Annie Susan Collins was born in 1863 in Victoria as a Second Generation Australian. At 20, she married Samuel Collins, and together the pair moved to Western Australia determined to become orchidists. When they arrived they quickly found work in the Walliston hills with a man named Mr Schunke where Samuel found experience in the orchard and Annie, now a mother of two, work as a housekeeper. With money earned through their working, the pair soon bought land in the Kalamunda hills, but with not enough to build a house, Samuel joined the Southern Cross Gold Rush where he found new work condensing the salty brackish water from the lakes nearby, for domestic use.
Annie and her two small daughters soon followed Samuel East, living out of a tent and later a small bush humpy built by Samuel. The family had three children while at Southern Cross, two sons and a daughter, who passed away during infancy.
In 1890 the Collins returned to Kalamunda where Samuel again found work, this time as a donkeyman at Guppy’s Mill. With what time he had in between, Samuel built their first home of slit logs, a bark roof and a dirt floor. These first few years were hard, Annie shared the tasks of clearing the land and planting the trees with her husband. Provisions came via horse and cart, there were often shortages. Fresh meat could only come from their own crop of pigs, fowls, turkeys and hunted kangaroos. Meats were often smoked and left to hang in the coolest parts of the kitchen, while kangaroo skins were dried and used as rugs or stretched for bedding. Any fruit and vegetables grown were also preserved or made into jams. Later Annie had a summer kitchen of latticed slats for coolness, and her Coolgardie safe was kept in the shade-house among the ferns to better help preserve harvested goods.
Despite her full and busy life in the house, Annie Collins still found time for generous service to her local community. She had had some nursing experience before her marriage so she was always called for in an emergency, as there was no doctor in the area during this time. Annie acted as midwife for many a birth. During these years she also laid out the dead. She even helped to found the Kalamunda Agricultural Society. In 1896, the Agricultural Hall (now known as the Lesser Hall) was built for community gatherings and church services and it was Annie’s efforts that saw a piano installed for singsongs, weddings and other festive occasions. Annie also worked hard for her church, and her ambition was recognised when the Methodist Church was built in 1918, she had the honour of laying the first stone.

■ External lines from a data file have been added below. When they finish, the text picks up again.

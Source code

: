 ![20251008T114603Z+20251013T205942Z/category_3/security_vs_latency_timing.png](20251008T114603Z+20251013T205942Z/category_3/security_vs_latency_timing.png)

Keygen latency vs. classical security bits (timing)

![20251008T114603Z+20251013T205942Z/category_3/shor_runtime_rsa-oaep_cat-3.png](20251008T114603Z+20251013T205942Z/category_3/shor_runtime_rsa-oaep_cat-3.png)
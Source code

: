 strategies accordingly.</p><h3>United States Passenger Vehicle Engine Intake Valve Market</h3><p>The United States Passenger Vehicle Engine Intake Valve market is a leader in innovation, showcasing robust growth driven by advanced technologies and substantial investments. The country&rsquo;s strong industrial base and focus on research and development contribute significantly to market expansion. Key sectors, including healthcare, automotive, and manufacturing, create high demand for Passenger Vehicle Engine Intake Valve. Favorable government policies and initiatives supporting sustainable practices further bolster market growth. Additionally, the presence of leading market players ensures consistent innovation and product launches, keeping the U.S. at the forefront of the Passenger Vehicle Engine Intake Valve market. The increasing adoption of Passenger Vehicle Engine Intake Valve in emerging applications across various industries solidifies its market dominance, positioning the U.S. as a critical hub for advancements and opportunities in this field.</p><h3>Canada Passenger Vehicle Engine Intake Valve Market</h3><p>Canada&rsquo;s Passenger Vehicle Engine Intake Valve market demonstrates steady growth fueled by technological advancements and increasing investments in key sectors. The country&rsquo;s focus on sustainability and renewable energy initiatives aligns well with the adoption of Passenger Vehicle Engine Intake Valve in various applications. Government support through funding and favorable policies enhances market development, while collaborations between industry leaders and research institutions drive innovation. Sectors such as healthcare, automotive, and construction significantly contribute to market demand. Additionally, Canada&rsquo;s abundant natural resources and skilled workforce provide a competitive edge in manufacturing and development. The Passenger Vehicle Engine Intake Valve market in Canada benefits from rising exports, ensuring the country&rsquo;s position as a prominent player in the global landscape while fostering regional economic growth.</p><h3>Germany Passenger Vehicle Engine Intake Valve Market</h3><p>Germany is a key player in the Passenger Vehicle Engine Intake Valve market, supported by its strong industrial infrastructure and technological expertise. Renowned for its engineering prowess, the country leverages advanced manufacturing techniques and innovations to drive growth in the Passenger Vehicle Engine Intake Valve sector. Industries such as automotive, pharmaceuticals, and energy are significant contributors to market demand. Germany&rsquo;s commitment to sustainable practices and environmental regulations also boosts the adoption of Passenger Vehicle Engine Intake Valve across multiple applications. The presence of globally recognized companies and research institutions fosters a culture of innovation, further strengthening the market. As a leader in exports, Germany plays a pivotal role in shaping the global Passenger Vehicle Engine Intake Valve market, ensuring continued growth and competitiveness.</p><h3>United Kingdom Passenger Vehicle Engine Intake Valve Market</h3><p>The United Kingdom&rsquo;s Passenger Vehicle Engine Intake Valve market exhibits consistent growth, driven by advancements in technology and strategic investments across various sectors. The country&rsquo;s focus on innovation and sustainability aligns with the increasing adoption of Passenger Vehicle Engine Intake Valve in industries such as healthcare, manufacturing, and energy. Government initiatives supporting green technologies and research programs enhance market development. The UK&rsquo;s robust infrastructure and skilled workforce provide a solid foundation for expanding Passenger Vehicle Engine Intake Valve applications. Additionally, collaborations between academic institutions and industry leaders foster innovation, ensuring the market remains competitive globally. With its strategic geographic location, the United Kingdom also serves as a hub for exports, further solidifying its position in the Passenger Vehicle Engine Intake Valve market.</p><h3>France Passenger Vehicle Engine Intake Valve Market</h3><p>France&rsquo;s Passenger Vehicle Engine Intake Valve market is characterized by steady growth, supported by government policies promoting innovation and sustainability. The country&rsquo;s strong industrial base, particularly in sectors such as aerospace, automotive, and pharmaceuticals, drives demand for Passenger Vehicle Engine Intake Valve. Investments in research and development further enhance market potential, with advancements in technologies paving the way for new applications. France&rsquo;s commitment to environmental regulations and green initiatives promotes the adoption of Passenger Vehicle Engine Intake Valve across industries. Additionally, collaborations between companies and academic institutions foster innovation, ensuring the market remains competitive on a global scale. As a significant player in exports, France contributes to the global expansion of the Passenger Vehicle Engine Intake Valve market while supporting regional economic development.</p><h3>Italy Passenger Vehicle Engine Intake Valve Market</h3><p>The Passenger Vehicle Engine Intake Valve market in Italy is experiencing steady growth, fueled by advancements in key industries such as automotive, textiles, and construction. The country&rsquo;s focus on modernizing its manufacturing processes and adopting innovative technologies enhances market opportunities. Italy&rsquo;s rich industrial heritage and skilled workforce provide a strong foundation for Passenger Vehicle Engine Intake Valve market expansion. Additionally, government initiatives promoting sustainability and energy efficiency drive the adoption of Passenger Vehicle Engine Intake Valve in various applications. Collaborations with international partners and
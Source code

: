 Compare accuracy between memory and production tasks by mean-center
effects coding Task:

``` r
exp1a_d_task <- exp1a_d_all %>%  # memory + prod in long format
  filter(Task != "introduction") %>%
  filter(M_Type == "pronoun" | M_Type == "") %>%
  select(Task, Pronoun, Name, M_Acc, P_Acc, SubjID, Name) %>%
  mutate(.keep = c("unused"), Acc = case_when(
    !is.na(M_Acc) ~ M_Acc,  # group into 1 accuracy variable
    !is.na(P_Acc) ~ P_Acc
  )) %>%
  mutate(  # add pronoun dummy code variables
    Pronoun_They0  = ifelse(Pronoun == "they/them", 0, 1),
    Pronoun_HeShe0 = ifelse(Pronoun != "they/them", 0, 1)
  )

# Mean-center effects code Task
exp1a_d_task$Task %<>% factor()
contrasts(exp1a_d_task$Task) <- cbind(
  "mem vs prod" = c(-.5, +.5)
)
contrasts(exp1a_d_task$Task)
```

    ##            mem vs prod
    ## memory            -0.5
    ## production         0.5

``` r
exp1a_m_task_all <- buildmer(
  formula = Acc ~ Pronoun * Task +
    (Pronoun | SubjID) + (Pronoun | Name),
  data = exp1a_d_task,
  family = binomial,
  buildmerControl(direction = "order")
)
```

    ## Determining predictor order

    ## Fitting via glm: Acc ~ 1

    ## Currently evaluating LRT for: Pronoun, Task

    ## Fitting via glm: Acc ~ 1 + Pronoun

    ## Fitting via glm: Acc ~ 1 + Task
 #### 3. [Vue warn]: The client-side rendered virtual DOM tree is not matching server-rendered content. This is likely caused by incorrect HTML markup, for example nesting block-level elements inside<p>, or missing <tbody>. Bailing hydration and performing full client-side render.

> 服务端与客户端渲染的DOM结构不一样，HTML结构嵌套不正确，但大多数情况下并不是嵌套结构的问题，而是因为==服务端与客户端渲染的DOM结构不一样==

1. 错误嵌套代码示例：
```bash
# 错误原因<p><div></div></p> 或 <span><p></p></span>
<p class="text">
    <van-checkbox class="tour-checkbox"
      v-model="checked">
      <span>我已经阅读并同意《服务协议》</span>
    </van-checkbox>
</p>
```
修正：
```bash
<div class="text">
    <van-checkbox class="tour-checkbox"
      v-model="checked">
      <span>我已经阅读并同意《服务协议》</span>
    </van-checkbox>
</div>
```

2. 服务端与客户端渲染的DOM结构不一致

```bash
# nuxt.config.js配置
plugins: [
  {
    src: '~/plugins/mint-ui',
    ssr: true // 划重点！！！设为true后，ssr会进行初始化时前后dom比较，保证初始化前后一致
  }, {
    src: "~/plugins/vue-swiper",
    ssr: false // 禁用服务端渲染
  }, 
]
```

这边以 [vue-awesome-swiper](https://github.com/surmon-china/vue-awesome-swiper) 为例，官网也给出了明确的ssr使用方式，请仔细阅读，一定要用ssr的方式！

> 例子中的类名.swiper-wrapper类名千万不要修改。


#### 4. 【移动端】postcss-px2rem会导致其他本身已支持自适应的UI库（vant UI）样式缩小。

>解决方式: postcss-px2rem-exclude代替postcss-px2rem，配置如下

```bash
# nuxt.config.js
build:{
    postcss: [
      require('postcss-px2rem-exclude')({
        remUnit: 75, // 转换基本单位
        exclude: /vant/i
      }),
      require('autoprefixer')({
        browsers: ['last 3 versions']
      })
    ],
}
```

As a woman of courage and resource, imbued with a true pioneering spirit Annie Susan Collins is remembered by those who loved her for having a genius for seeing what needed doing and getting it done. In her honour, the Annie Collins Memorial Gates were built out the front of the Kalamunda Agricultural Hall in recognition of her contribution to the community was dedicated on the 11th April, 1932.
These cast iron entrance gates may be familiar to those who enjoyed the Kalamunda Show last weekend as they were one of two entrance points into the show grounds. As the Kalamunda Show experienced its biggest show yet with record numbers visiting the rides, market stalls, competitions and foods, Annie Collin’s legacy lived on as she saw thousands through her memorial gates.